Sometimes good news just isn't good enough. Broadcom Inc. (AVGO) shares dropped more than 10% on Friday despite delivering strong fourth-quarter earnings that beat analyst expectations across the board. The culprit? Probably profit-taking after a monster run, though the market's reaction didn't stop analysts from raising their price targets.
The Analyst Consensus: Still Bullish
Four major firms updated their outlook on Broadcom following the results, all maintaining Buy ratings while boosting their targets:
- BofA Securities analyst Vivek Arya raised his price target from $460 to $500
- Goldman Sachs analyst James Schneider lifted his target from $435 to $450
- Benchmark analyst Cody Acree jumped from $385 to $485
- Rosenblatt Securities analyst Kevin Cassidy increased from $440 to $450
That AI Backlog Keeps Growing
The headline number: Broadcom reported AI backlogs of $73 billion for the next six months, topping the consensus estimate of $69 billion, according to Arya. Even more impressive, management suggested that $50 billion to $100 billion in AI sales is possible in fiscal 2026-2027. The company's backlog and order visibility continue to increase, giving investors a clearer window into future revenue.
Broadcom also confirmed Anthropic as its fourth hyperscale customer, adding $11 billion in orders scheduled for late-2026 delivery. Then came the tease: the company announced a fifth customer. Arya speculated this mystery client "could potentially be Apple Inc. (AAPL), in our view, given it's a traditional customer with a long-term agreement for large-scale deployment."
The Numbers Behind The Headlines
Broadcom reported revenues of $18 billion, beating Street expectations of $17.5 billion, Schneider noted. Gross margins came in at 77.9%, slightly above the consensus of 77.7%. Non-GAAP earnings reached $1.95 per share, comfortably ahead of the $1.87 consensus.
AI semiconductor revenues and guidance both exceeded expectations, suggesting "ongoing momentum across both XPU and networking," Schneider wrote. However, management declined to update their prior AI revenue growth guidance for fiscal 2026.
Why The Selloff?
Acree pointed to the obvious explanation: with Broadcom's stock climbing more than 120% over the past year, profit-taking was inevitable regardless of how strong the latest results were. The latest release included Anthropic orders totaling $21 billion over the past two quarters alone, alongside that $73 billion AI order backlog.

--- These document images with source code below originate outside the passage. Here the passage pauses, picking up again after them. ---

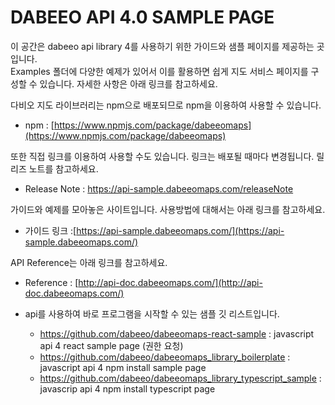 # DABEEO API 4.0 SAMPLE PAGE

이 공간은 dabeeo api library 4를 사용하기 위한 가이드와 샘플 페이지를 제공하는 곳입니다. \
Examples 폴더에 다양한 예제가 있어서 이를 활용하면 쉽게 지도 서비스 페이지를 구성할 수 있습니다.
자세한 사항은 아래 링크를 참고하세요.

다비오 지도 라이브러리는 npm으로 배포되므로 npm을 이용하여 사용할 수 있습니다.

-   npm : [https://www.npmjs.com/package/dabeeomaps](https://www.npmjs.com/package/dabeeomaps)

또한 직접 링크를 이용하여 사용할 수도 있습니다. 링크는 배포될 때마다 변경됩니다. 릴리즈 노트를 참고하세요.

-   Release Note : https://api-sample.dabeeomaps.com/releaseNote

가이드와 예제를 모아놓은 사이트입니다. 사용방법에 대해서는 아래 링크를 참고하세요.

-   가이드 링크 :[https://api-sample.dabeeomaps.com/](https://api-sample.dabeeomaps.com/)

API Reference는 아래 링크를 참고하세요.

-   Reference : [http://api-doc.dabeeomaps.com/](http://api-doc.dabeeomaps.com/)

- api를 사용하여 바로 프로그램을 시작할 수 있는 샘플 깃 리스트입니다. 
    - https://github.com/dabeeo/dabeeomaps-react-sample :  javascript api 4 react sample page  (권한 요청)
    - https://github.com/dabeeo/dabeeomaps_library_boilerplate : javascript api 4 npm install sample page
    - https://github.com/dabeeo/dabeeomaps_library_typescript_sample : javascrip api 4 npm install typescript page
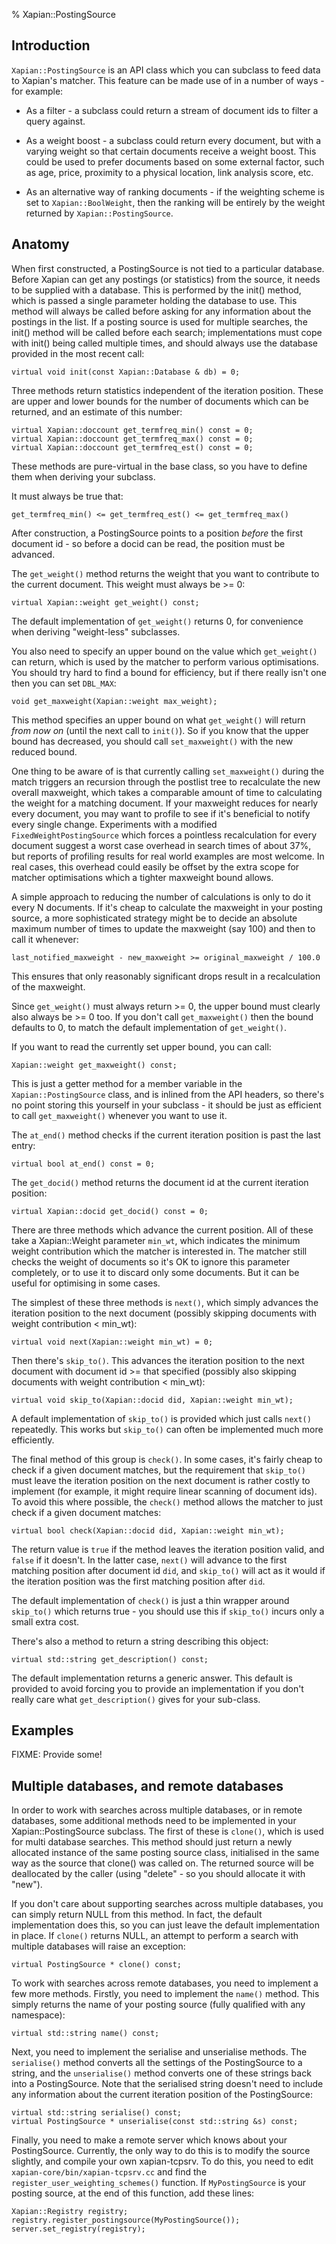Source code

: % Xapian::PostingSource

<!-- Copyright (C) 2008 Olly Betts -->

## Introduction

``Xapian::PostingSource`` is an API class which you can subclass to feed data to
Xapian's matcher.  This feature can be made use of in a number of ways - for
example:

* As a filter - a subclass could return a stream of document ids to filter a
query against.

* As a weight boost - a subclass could return every document, but with a
varying weight so that certain documents receive a weight boost.  This could
be used to prefer documents based on some external factor, such as age,
price, proximity to a physical location, link analysis score, etc.

* As an alternative way of ranking documents - if the weighting scheme is set
to ``Xapian::BoolWeight``, then the ranking will be entirely by the weight
returned by ``Xapian::PostingSource``.

## Anatomy

When first constructed, a PostingSource is not tied to a particular database.
Before Xapian can get any postings (or statistics) from the source, it needs to
be supplied with a database.  This is performed by the init() method, which is
passed a single parameter holding the database to use.  This method will always
be called before asking for any information about the postings in the list.  If
a posting source is used for multiple searches, the init() method will be
called before each search; implementations must cope with init() being called
multiple times, and should always use the database provided in the most recent
call:

    virtual void init(const Xapian::Database & db) = 0;

Three methods return statistics independent of the iteration position.
These are upper and lower bounds for the number of documents which can
be returned, and an estimate of this number:

    virtual Xapian::doccount get_termfreq_min() const = 0;
    virtual Xapian::doccount get_termfreq_max() const = 0;
    virtual Xapian::doccount get_termfreq_est() const = 0;

These methods are pure-virtual in the base class, so you have to define
them when deriving your subclass.

It must always be true that:

    get_termfreq_min() <= get_termfreq_est() <= get_termfreq_max()

After construction, a PostingSource points to a position *before* the first
document id - so before a docid can be read, the position must be advanced.

The ``get_weight()`` method returns the weight that you want to contribute
to the current document.  This weight must always be >= 0:

    virtual Xapian::weight get_weight() const;

The default implementation of ``get_weight()`` returns 0, for convenience when
deriving "weight-less" subclasses.

You also need to specify an upper bound on the value which ``get_weight()`` can
return, which is used by the matcher to perform various optimisations.  You
should try hard to find a bound for efficiency, but if there really isn't one
then you can set ``DBL_MAX``:

    void get_maxweight(Xapian::weight max_weight);

This method specifies an upper bound on what ``get_weight()`` will return *from
now on* (until the next call to ``init()``).  So if you know that the upper
bound has decreased, you should call ``set_maxweight()`` with the new reduced
bound.

One thing to be aware of is that currently calling ``set_maxweight()`` during
the match triggers an recursion through the postlist tree to recalculate the
new overall maxweight, which takes a comparable amount of time to calculating
the weight for a matching document.  If your maxweight reduces for nearly
every document, you may want to profile to see if it's beneficial to notify
every single change.  Experiments with a modified ``FixedWeightPostingSource``
which forces a pointless recalculation for every document suggest a worst case
overhead in search times of about 37%, but reports of profiling results for
real world examples are most welcome.  In real cases, this overhead could
easily be offset by the extra scope for matcher optimisations which a tighter
maxweight bound allows.

A simple approach to reducing the number of calculations is only to do it every
N documents.  If it's cheap to calculate the maxweight in your posting source,
a more sophisticated strategy might be to decide an absolute maximum number of
times to update the maxweight (say 100) and then to call it whenever:

    last_notified_maxweight - new_maxweight >= original_maxweight / 100.0

This ensures that only reasonably significant drops result in a recalculation
of the maxweight.

Since ``get_weight()`` must always return >= 0, the upper bound must clearly
also always be >= 0 too.  If you don't call ``get_maxweight()`` then the
bound defaults to 0, to match the default implementation of ``get_weight()``.

If you want to read the currently set upper bound, you can call:

    Xapian::weight get_maxweight() const;

This is just a getter method for a member variable in the
``Xapian::PostingSource`` class, and is inlined from the API headers, so
there's no point storing this yourself in your subclass - it should be just as
efficient to call ``get_maxweight()`` whenever you want to use it.

The ``at_end()`` method checks if the current iteration position is past the
last entry:

    virtual bool at_end() const = 0;

The ``get_docid()`` method returns the document id at the current iteration
position:

    virtual Xapian::docid get_docid() const = 0;

There are three methods which advance the current position.  All of these take
a Xapian::Weight parameter ``min_wt``, which indicates the minimum weight
contribution which the matcher is interested in.  The matcher still checks
the weight of documents so it's OK to ignore this parameter completely, or to
use it to discard only some documents.  But it can be useful for optimising
in some cases.

The simplest of these three methods is ``next()``, which simply advances the
iteration position to the next document (possibly skipping documents with
weight contribution < min_wt):

    virtual void next(Xapian::weight min_wt) = 0;

Then there's ``skip_to()``.  This advances the iteration position to the next
document with document id >= that specified (possibly also skipping documents
with weight contribution < min_wt):

    virtual void skip_to(Xapian::docid did, Xapian::weight min_wt);

A default implementation of ``skip_to()`` is provided which just calls
``next()`` repeatedly.  This works but ``skip_to()`` can often be implemented
much more efficiently.

The final method of this group is ``check()``.  In some cases, it's fairly
cheap to check if a given document matches, but the requirement that
``skip_to()`` must leave the iteration position on the next document is
rather costly to implement (for example, it might require linear scanning
of document ids).  To avoid this where possible, the ``check()`` method
allows the matcher to just check if a given document matches:

    virtual bool check(Xapian::docid did, Xapian::weight min_wt);

The return value is ``true`` if the method leaves the iteration
position valid, and ``false`` if it doesn't.  In the latter case,
``next()`` will advance to the first matching position after document
id ``did``, and ``skip_to()`` will act as it would if the iteration
position was the first matching position after ``did``.

The default implementation of ``check()`` is just a thin wrapper around
``skip_to()`` which returns true - you should use this if ``skip_to()`` incurs
only a small extra cost.

There's also a method to return a string describing this object:

    virtual std::string get_description() const;

The default implementation returns a generic answer.  This default is provided
to avoid forcing you to provide an implementation if you don't really care
what ``get_description()`` gives for your sub-class.

## Examples

FIXME: Provide some!

## Multiple databases, and remote databases

In order to work with searches across multiple databases, or in remote
databases, some additional methods need to be implemented in your
Xapian::PostingSource subclass.  The first of these is ``clone()``, which is
used for multi database searches.  This method should just return a newly
allocated instance of the same posting source class, initialised in the same
way as the source that clone() was called on.  The returned source will be
deallocated by the caller (using "delete" - so you should allocate it with
"new").

If you don't care about supporting searches across multiple databases, you can
simply return NULL from this method.  In fact, the default implementation does
this, so you can just leave the default implementation in place.  If
``clone()`` returns NULL, an attempt to perform a search with multiple
databases will raise an exception:

    virtual PostingSource * clone() const;

To work with searches across remote databases, you need to implement a few more
methods.  Firstly, you need to implement the ``name()`` method.  This simply
returns the name of your posting source (fully qualified with any namespace):

    virtual std::string name() const;

Next, you need to implement the serialise and unserialise methods.  The
``serialise()`` method converts all the settings of the PostingSource to a
string, and the ``unserialise()`` method converts one of these strings back
into a PostingSource.  Note that the serialised string doesn't need to include
any information about the current iteration position of the PostingSource:

    virtual std::string serialise() const;
    virtual PostingSource * unserialise(const std::string &s) const;

Finally, you need to make a remote server which knows about your PostingSource.
Currently, the only way to do this is to modify the source slightly, and
compile your own xapian-tcpsrv.  To do this, you need to edit
``xapian-core/bin/xapian-tcpsrv.cc`` and find the
``register_user_weighting_schemes()`` function.  If ``MyPostingSource`` is your
posting source, at the end of this function, add these lines:

    Xapian::Registry registry;
    registry.register_postingsource(MyPostingSource());
    server.set_registry(registry);
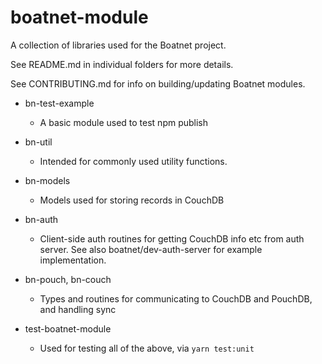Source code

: # boatnet-module

A collection of libraries used for the Boatnet project. 

See README.md in individual folders for more details.

See CONTRIBUTING.md for info on building/updating Boatnet modules.

* bn-test-example
    * A basic module used to test npm publish
* bn-util
   * Intended for commonly used utility functions.
* bn-models
   * Models used for storing records in CouchDB
   
* bn-auth
   * Client-side auth routines for getting CouchDB info etc from auth server. See also boatnet/dev-auth-server for example implementation.
    
* bn-pouch, bn-couch
  * Types and routines for communicating to CouchDB and PouchDB, and handling sync
  
* test-boatnet-module
  * Used for testing all of the above, via `yarn test:unit`
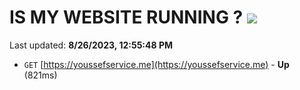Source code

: # IS MY WEBSITE RUNNING ? [![](https://img.shields.io/static/v1?label=Sponsor&message=%E2%9D%A4&logo=GitHub&color=%23fe8e86)](https://github.com/sponsors/<username>)

Last updated: **8/26/2023, 12:55:48 PM**

- `GET` [https://youssefservice.me](https://youssefservice.me) - **Up** (821ms)
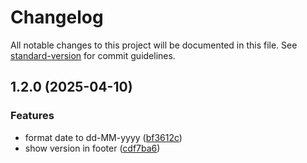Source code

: # Changelog

All notable changes to this project will be documented in this file. See [standard-version](https://github.com/conventional-changelog/standard-version) for commit guidelines.

## 1.2.0 (2025-04-10)


### Features

* format date to dd-MM-yyyy ([bf3612c](https://github.com/isaacnugroho/pemutakhiran-data-gki/commit/bf3612cfdd7ba8a7c1d3f50266fde834bf3e0b08))
* show version in footer ([cdf7ba6](https://github.com/isaacnugroho/pemutakhiran-data-gki/commit/cdf7ba600bfb9aafd2f3574b60e5821ab69d5ef2))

"Broadcom is also the most direct beneficiary of Google's successful push to deploy its Ironwood TPUs for third-party use to a growing list of customers," Acree wrote. The company's AI semiconductor business rose 25% sequentially and 76% year-over-year, while AI chip sales grew 25% sequentially and more than doubled year-over-year.
Reducing The OpenAI Dependency
Cassidy emphasized that Broadcom's revenue growth came from strong AI semiconductor demand, with the company expecting AI revenue to continue expanding throughout 2026. The expanding customer base matters for diversification. "We see Broadcom's expanding XPU customer base as reducing any dependence on OpenAI," he wrote.
AVGO Price Action: Shares of Broadcom declined 10.55% to $363.07 at the time of publication on Friday.